Re: [PATCH 12/27] ext4: introduce seq counter for the extent status entry

Jan Kara <jack@xxxxxxx> · Tue, 10 Dec 2024 13:57:26 +0100

On Mon 09-12-24 16:32:41, Zhang Yi wrote:
> On 2024/12/7 0:21, Jan Kara wrote:
> >>> I think you'll need to use atomic_t and appropriate functions here.
> >>>
> >>>> @@ -872,6 +879,7 @@ void ext4_es_insert_extent(struct inode *inode, ext4_lblk_t lblk,
> >>>>  	BUG_ON(end < lblk);
> >>>>  	WARN_ON_ONCE(status & EXTENT_STATUS_DELAYED);
> >>>>  
> >>>> +	ext4_es_inc_seq(inode);
> >>>
> >>> I'm somewhat wondering: Are extent status tree modifications the right
> >>> place to advance the sequence counter? The counter needs to advance
> >>> whenever the mapping information changes. This means that we'd be
> >>> needlessly advancing the counter (and thus possibly forcing retries) when
> >>> we are just adding new information from ordinary extent tree into cache.
> >>> Also someone can be doing extent tree manipulations without touching extent
> >>> status tree (if the information was already pruned from there). 
> >>
> >> Sorry, I don't quite understand here. IIUC, we can't modify the extent
> >> tree without also touching extent status tree; otherwise, the extent
> >> status tree will become stale, potentially leading to undesirable and
> >> unexpected outcomes later on, as the extent lookup paths rely on and
> >> always trust the status tree. If this situation happens, would it be
> >> considered a bug? Additionally, I have checked the code but didn't find
> >> any concrete cases where this could happen. Was I overlooked something?
> > 
> > What I'm worried about is that this seems a bit fragile because e.g. in
> > ext4_collapse_range() we do:
> > 
> > ext4_es_remove_extent(inode, start, EXT_MAX_BLOCKS - start)
> > <now go and manipulate the extent tree>
> > 
> > So if somebody managed to sneak in between ext4_es_remove_extent() and
> > the extent tree manipulation, he could get a block mapping which is shortly
> > after invalidated by the extent tree changes. And as I'm checking now,
> > writeback code *can* sneak in there because during extent tree
> > manipulations we call ext4_datasem_ensure_credits() which can drop
> > i_data_sem to restart a transaction.
> > 
> > Now we do writeout & invalidate page cache before we start to do these
> > extent tree dances so I don't see how this could lead to *actual* use
> > after free issues but it makes me somewhat nervous. So that's why I'd like
> > to have some clear rules from which it is obvious that the counter makes
> > sure we do not use stale mappings.
> 
> Yes, I see. I think the rule should be as follows:
> 
> First, when the iomap infrastructure is creating or querying file
> mapping information, we must ensure that the mapping information
> always passes through the extent status tree, which means
> ext4_map_blocks(), ext4_map_query_blocks(), and
> ext4_map_create_blocks() should cache the extent status entries that
> we intend to use.

OK, this currently holds. There's just one snag that during fastcommit
replay ext4_es_insert_extent() doesn't do anything. I don't think there's
any race possible during that stage but it's another case to think about.

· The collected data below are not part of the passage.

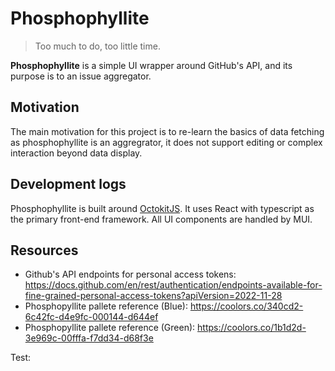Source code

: # Phosphophyllite

> Too much to do, too little time.

**Phosphophyllite** is a simple UI wrapper around GitHub's API, and its purpose is to an issue aggregator.

## Motivation

The main motivation for this project is to re-learn the basics of data fetching as phosphophyllite is an aggregrator, it does not support editing or complex interaction beyond data display.

## Development logs

Phosphophyllite is built around [OctokitJS](https://github.com/octokit/octokit.js/). It uses React with typescript as the primary front-end framework. All UI components are handled by MUI.

## Resources

- Github's API endpoints for personal access tokens: https://docs.github.com/en/rest/authentication/endpoints-available-for-fine-grained-personal-access-tokens?apiVersion=2022-11-28
- Phosphopyllite pallete reference (Blue): https://coolors.co/340cd2-6c42fc-d4e9fc-000144-d644ef
- Phosphopyllite pallete reference (Green): https://coolors.co/1b1d2d-3e969c-00fffa-f7dd34-d68f3e

Test:
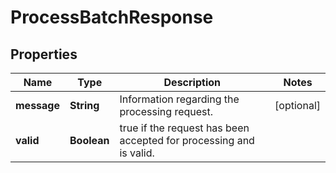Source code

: 

# ProcessBatchResponse


## Properties

| Name | Type | Description | Notes |
|------------ | ------------- | ------------- | -------------|
|**message** | **String** | Information regarding the processing request. |  [optional] |
|**valid** | **Boolean** | true if the request has been accepted for processing and is valid. |  |




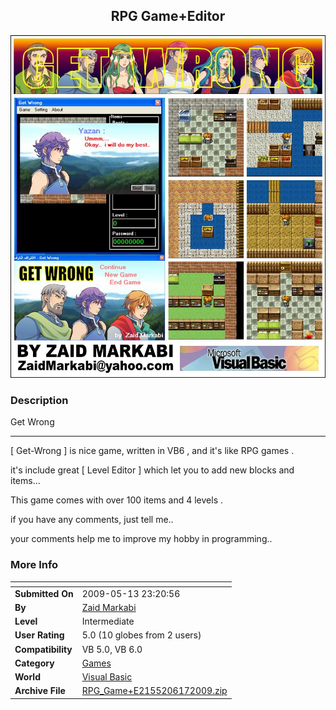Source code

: ﻿<div align="center">

## RPG Game\+Editor

<img src="PIC200961714361304.jpg">
</div>

### Description

Get Wrong

----

[ Get-Wrong ] is nice game, written in VB6 , and it's like RPG games .

it's include great [ Level Editor ] which let you to add new blocks and items...

This game comes with over 100 items and 4 levels .

if you have any comments, just tell me..

your comments help me to improve my hobby in programming..
 
### More Info
 


<span>             |<span>
---                |---
**Submitted On**   |2009-05-13 23:20:56
**By**             |[Zaid Markabi](https://github.com/Planet-Source-Code/PSCIndex/blob/master/ByAuthor/zaid-markabi.md)
**Level**          |Intermediate
**User Rating**    |5.0 (10 globes from 2 users)
**Compatibility**  |VB 5\.0, VB 6\.0
**Category**       |[Games](https://github.com/Planet-Source-Code/PSCIndex/blob/master/ByCategory/games__1-38.md)
**World**          |[Visual Basic](https://github.com/Planet-Source-Code/PSCIndex/blob/master/ByWorld/visual-basic.md)
**Archive File**   |[RPG\_Game\+E2155206172009\.zip](https://github.com/Planet-Source-Code/zaid-markabi-rpg-game-editor__1-72187/archive/master.zip)








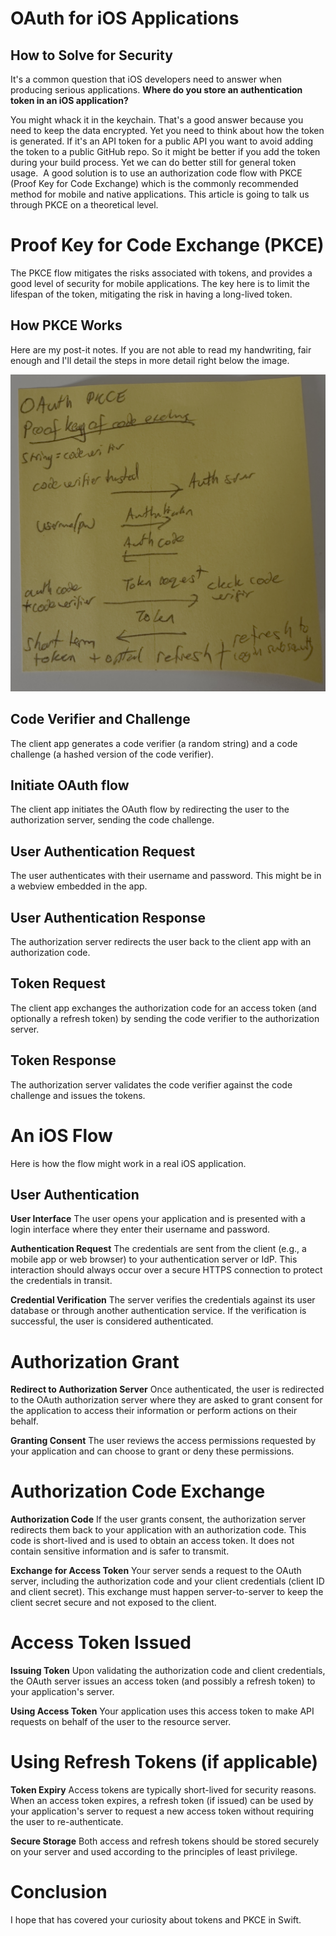 # OAuth for iOS Applications
## How to Solve for Security

It's a common question that iOS developers need to answer when producing serious applications.
**Where do you store an authentication token in an iOS application?**

You might whack it in the keychain. That's a good answer because you need to keep the data encrypted.
Yet you need to think about how the token is generated. If it's an API token for a public API you want to avoid adding the token to a public GitHub repo.
So it might be better if you add the token during your build process. Yet we can do better still for general token usage. 
A good solution is to use an authorization code flow with PKCE (Proof Key for Code Exchange) which is the commonly recommended method for mobile and native applications.
This article is going to talk us through PKCE on a theoretical level.

# Proof Key for Code Exchange (PKCE)
The PKCE flow mitigates the risks associated with tokens, and provides a good level of security for mobile applications.
The key here is to limit the lifespan of the token, mitigating the risk in having a long-lived token.

## How PKCE Works
Here are my post-it notes. If you are not able to read my handwriting, fair enough and I'll detail the steps in more detail right below the image.

![Images/IMG_9992_Copy.jpeg](Images/IMG_9992_Copy.jpeg)

## Code Verifier and Challenge
The client app generates a code verifier (a random string) and a code challenge (a hashed version of the code verifier).

## Initiate OAuth flow
The client app initiates the OAuth flow by redirecting the user to the authorization server, sending the code challenge.

## User Authentication Request
The user authenticates with their username and password. This might be in a webview embedded in the app.

## User Authentication Response
The authorization server redirects the user back to the client app with an authorization code.

## Token Request
The client app exchanges the authorization code for an access token (and optionally a refresh token) by sending the code verifier to the authorization server.

## Token Response
The authorization server validates the code verifier against the code challenge and issues the tokens.

# An iOS Flow
Here is how the flow might work in a real iOS application.

## User Authentication
**User Interface**
The user opens your application and is presented with a login interface where they enter their username and password.

**Authentication Request**
The credentials are sent from the client (e.g., a mobile app or web browser) to your authentication server or IdP. This interaction should always occur over a secure HTTPS connection to protect the credentials in transit.

**Credential Verification**
The server verifies the credentials against its user database or through another authentication service. If the verification is successful, the user is considered authenticated.

# Authorization Grant
**Redirect to Authorization Server**
Once authenticated, the user is redirected to the OAuth authorization server where they are asked to grant consent for the application to access their information or perform actions on their behalf.

**Granting Consent**
The user reviews the access permissions requested by your application and can choose to grant or deny these permissions.

# Authorization Code Exchange
**Authorization Code**
If the user grants consent, the authorization server redirects them back to your application with an authorization code. This code is short-lived and is used to obtain an access token. It does not contain sensitive information and is safer to transmit.

**Exchange for Access Token**
Your server sends a request to the OAuth server, including the authorization code and your client credentials (client ID and client secret). This exchange must happen server-to-server to keep the client secret secure and not exposed to the client.

# Access Token Issued
**Issuing Token**
Upon validating the authorization code and client credentials, the OAuth server issues an access token (and possibly a refresh token) to your application's server.

**Using Access Token**
Your application uses this access token to make API requests on behalf of the user to the resource server.

# Using Refresh Tokens (if applicable)
**Token Expiry**
Access tokens are typically short-lived for security reasons. When an access token expires, a refresh token (if issued) can be used by your application's server to request a new access token without requiring the user to re-authenticate.

**Secure Storage**
Both access and refresh tokens should be stored securely on your server and used according to the principles of least privilege.

# Conclusion
I hope that has covered your curiosity about tokens and PKCE in Swift.
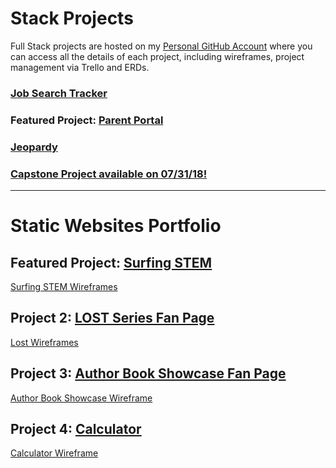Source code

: # Stack Projects

Full Stack projects are hosted on my [Personal GitHub Account](https://github.com/kat2018) where you can access all the details of each project, including wireframes, project management via Trello and ERDs.

### [Job Search Tracker](https://github.com/kat2018/job-search-tracker)

### Featured Project: [Parent Portal](https://github.com/kat2018/parent-portal)

### [Jeopardy](https://github.com/kat2018/Jeopardy)

### [Capstone Project available on 07/31/18!](https://github.com/kat2018/projects)



------
# Static Websites Portfolio 

## Featured Project: [Surfing STEM](http://surfingstem.bitballoon.com/)
[Surfing STEM Wireframes](https://photos.app.goo.gl/kCaXMu3tXT62EYeP6)

## Project 2: [LOST Series Fan Page](http://vigilant-lumiere-f18ed1.bitballoon.com/)
[Lost Wireframes](https://github.com/kat2018/static_websites/blob/master/images/lostTvShowWebsiteWireframe.jpg)

## Project 3: [Author Book Showcase Fan Page](http://reverent-bose-1620ec.bitballoon.com/)
[Author Book Showcase Wireframe](https://github.com/kat2018/static_websites/blob/master/images/AuthorBookShowcaseWireframe.jpg)

## Project 4: [Calculator](http://lucid-rosalind-3cfd41.bitballoon.com/)
[Calculator Wireframe](https://github.com/kat2018/static_websites/blob/master/images/KatCalculatorWireframe.png)


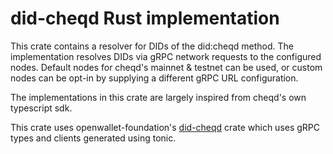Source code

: # did-cheqd Rust implementation

This crate contains a resolver for DIDs of the did:cheqd method. The implementation resolves DIDs via gRPC network requests to the configured nodes. Default nodes for cheqd's mainnet & testnet can be used, or custom nodes can be opt-in by supplying a different gRPC URL configuration.

The implementations in this crate are largely inspired from cheqd's own typescript sdk.

This crate uses openwallet-foundation's [did-cheqd](https://github.com/openwallet-foundation/vcx/tree/main/did_core/did_methods/did_cheqd) crate which uses gRPC types and clients generated using tonic.
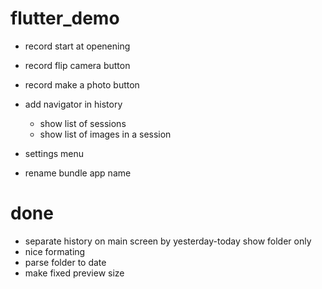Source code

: # flutter_demo

- record start at openening
- record flip camera button
- record make a photo button

- add navigator in history
    - show list of sessions
    - show list of images in a session

- settings menu

- rename bundle app name


# done
+ separate history on main screen by yesterday-today show folder only
+ nice formating
+ parse folder to date
+ make fixed preview size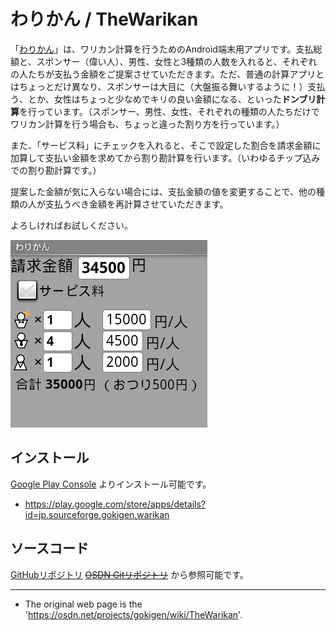 # わりかん / TheWarikan

「[わりかん](https://play.google.com/store/apps/details?id=jp.sourceforge.gokigen.warikan "TheWarikan on Google Play")」は、ワリカン計算を行うためのAndroid端末用アプリです。支払総額と、スポンサー（偉い人）、男性、女性と3種類の人数を入れると、それぞれの人たちが支払う金額をご提案させていただきます。ただ、普通の計算アプリとはちょっとだけ異なり、スポンサーは大目に（大盤振る舞いするように！）支払う、とか、女性はちょっと少なめでキリの良い金額になる、といった**ドンブリ計算**を行っています。（スポンサー、男性、女性、それぞれの種類の人たちだけでワリカン計算を行う場合も、ちょっと違った割り方を行っています。）

また、「サービス料」にチェックを入れると、そこで設定した割合を請求金額に加算して支払い金額を求めてから割り勘計算を行います。（いわゆるチップ込みでの割り勘計算です。）

提案した金額が気に入らない場合には、支払金額の値を変更することで、他の種類の人が支払うべき金額を再計算させていただきます。

よろしければお試しください。

![スクリーンショット](TheWarikan.png "スクリーンショット")

## インストール

[Google Play Console](https://play.google.com/store/apps/details?id=jp.sourceforge.gokigen.warikan) よりインストール可能です。
* https://play.google.com/store/apps/details?id=jp.sourceforge.gokigen.warikan

## ソースコード

[GitHubリポジトリ](https://github.com/MRSa/TheWarikan) ~~[OSDN Gitリポジトリ](https://scm.osdn.net/gitroot/gokigen/TheWarikan.git)~~ から参照可能です。


--------------------------------

* The original web page is the 'https://osdn.net/projects/gokigen/wiki/TheWarikan'.

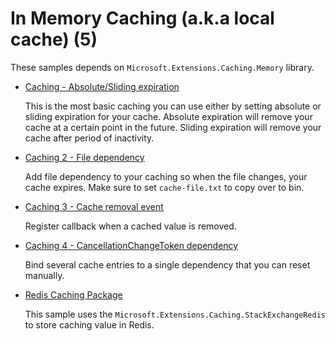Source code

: # In Memory Caching (a.k.a local cache) (5)

  These samples depends on `Microsoft.Extensions.Caching.Memory` library. 

  * [Caching - Absolute/Sliding expiration](/projects/caching/caching-1)

    This is the most basic caching you can use either by setting absolute or sliding expiration for your cache. Absolute expiration will remove your cache at a certain point in the future. Sliding expiration will remove your cache after period of inactivity.

  * [Caching 2 - File dependency](/projects/caching/caching-2)
    
    Add file dependency to your caching so when the file changes, your cache expires. Make sure to set `cache-file.txt` to copy over to bin.

  * [Caching 3 - Cache removal event](/projects/caching/caching-3)

    Register callback when a cached value is removed.

  * [Caching 4 - CancellationChangeToken dependency](/projects/caching/caching-4)

    Bind several cache entries to a single dependency that you can reset manually.

  * [Redis Caching Package](/projects/caching/redis-cache)

    This sample uses the `Microsoft.Extensions.Caching.StackExchangeRedis` to store caching value in Redis.
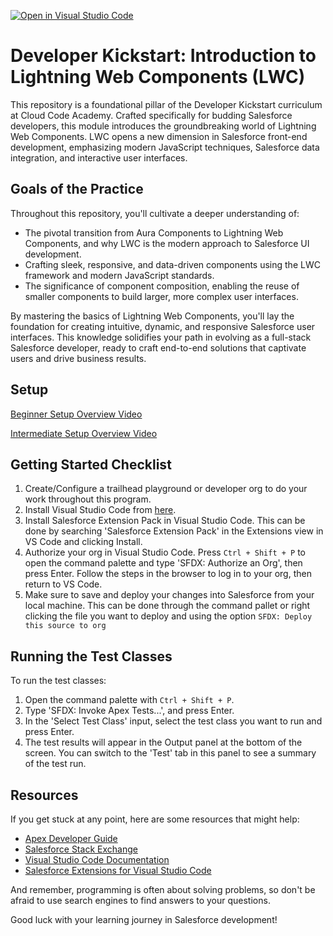 [![Open in Visual Studio Code](https://classroom.github.com/assets/open-in-vscode-2e0aaae1b6195c2367325f4f02e2d04e9abb55f0b24a779b69b11b9e10269abc.svg)](https://classroom.github.com/online_ide?assignment_repo_id=15502428&assignment_repo_type=AssignmentRepo)
# Developer Kickstart: Introduction to Lightning Web Components (LWC)
This repository is a foundational pillar of the Developer Kickstart curriculum at Cloud Code Academy. Crafted specifically for budding Salesforce developers, this module introduces the groundbreaking world of Lightning Web Components. LWC opens a new dimension in Salesforce front-end development, emphasizing modern JavaScript techniques, Salesforce data integration, and interactive user interfaces.

## Goals of the Practice
Throughout this repository, you'll cultivate a deeper understanding of:

- The pivotal transition from Aura Components to Lightning Web Components, and why LWC is the modern approach to Salesforce UI development.
- Crafting sleek, responsive, and data-driven components using the LWC framework and modern JavaScript standards.
- The significance of component composition, enabling the reuse of smaller components to build larger, more complex user interfaces.

By mastering the basics of Lightning Web Components, you'll lay the foundation for creating intuitive, dynamic, and responsive Salesforce user interfaces. This knowledge solidifies your path in evolving as a full-stack Salesforce developer, ready to craft end-to-end solutions that captivate users and drive business results.

## Setup
[Beginner Setup Overview Video](https://vimeo.com/839597882/46fc06d93e)

[Intermediate Setup Overview Video](https://vimeo.com/847130413/955b8bdbe2)

## Getting Started Checklist
1. Create/Configure a trailhead playground or developer org to do your work throughout this program.
2. Install Visual Studio Code from [here](https://code.visualstudio.com/download).
3. Install Salesforce Extension Pack in Visual Studio Code. This can be done by searching 'Salesforce Extension Pack' in the Extensions view in VS Code and clicking Install.
4. Authorize your org in Visual Studio Code. Press `Ctrl + Shift + P` to open the command palette and type 'SFDX: Authorize an Org', then press Enter. Follow the steps in the browser to log in to your org, then return to VS Code.
5. Make sure to save and deploy your changes into Salesforce from your local machine. This can be done through the command pallet or right clicking the file you want to deploy and using the option `SFDX: Deploy this source to org`

## Running the Test Classes

To run the test classes:

1. Open the command palette with `Ctrl + Shift + P`.
2. Type 'SFDX: Invoke Apex Tests...', and press Enter.
3. In the 'Select Test Class' input, select the test class you want to run and press Enter.
4. The test results will appear in the Output panel at the bottom of the screen. You can switch to the 'Test' tab in this panel to see a summary of the test run.

## Resources

If you get stuck at any point, here are some resources that might help:

- [Apex Developer Guide](https://developer.salesforce.com/docs/atlas.en-us.apexcode.meta/apexcode/apex_dev_guide.htm)
- [Salesforce Stack Exchange](https://salesforce.stackexchange.com/)
- [Visual Studio Code Documentation](https://code.visualstudio.com/docs)
- [Salesforce Extensions for Visual Studio Code](https://developer.salesforce.com/tools/vscode/)

And remember, programming is often about solving problems, so don't be afraid to use search engines to find answers to your questions.

Good luck with your learning journey in Salesforce development!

> Second, when updating the extent tree, we must hold the i_data_sem in
> write mode and update the extent status tree atomically.

Fine.

> Additionally,
> if we cannot update the extent tree while holding a single i_data_sem,
> we should first remove all related extent status entries within the
> specified range, then manipulate the extent tree, ensuring that the
> extent status entries are always up-to-date if they exist (as
> ext4_collapse_range() does).

In this case, I think we need to provide more details. In particular I
would require that in all such cases we must:
a) hold i_rwsem exclusively and hold invalidate_lock exclusively ->
   provides exclusion against page faults, reads, writes
b) evict all page cache in the affected range -> should stop writeback -
   *but* currently there's one case which could be problematic. Assume we
   do punch hole 0..N and the page at N+1 is dirty. Punch hole does all of
   the above and starts removing blocks, needs to restart transaction so it
   drops i_data_sem. Writeback starts for page N+1, needs to load extent
   block into memory, ext4_cache_extents() now loads back some extents
   covering range 0..N into extent status tree. So the only protection
   against using freed blocks is that nobody should be mapping anything in
   the range 0..N because we hold those locks & have evicted page cache.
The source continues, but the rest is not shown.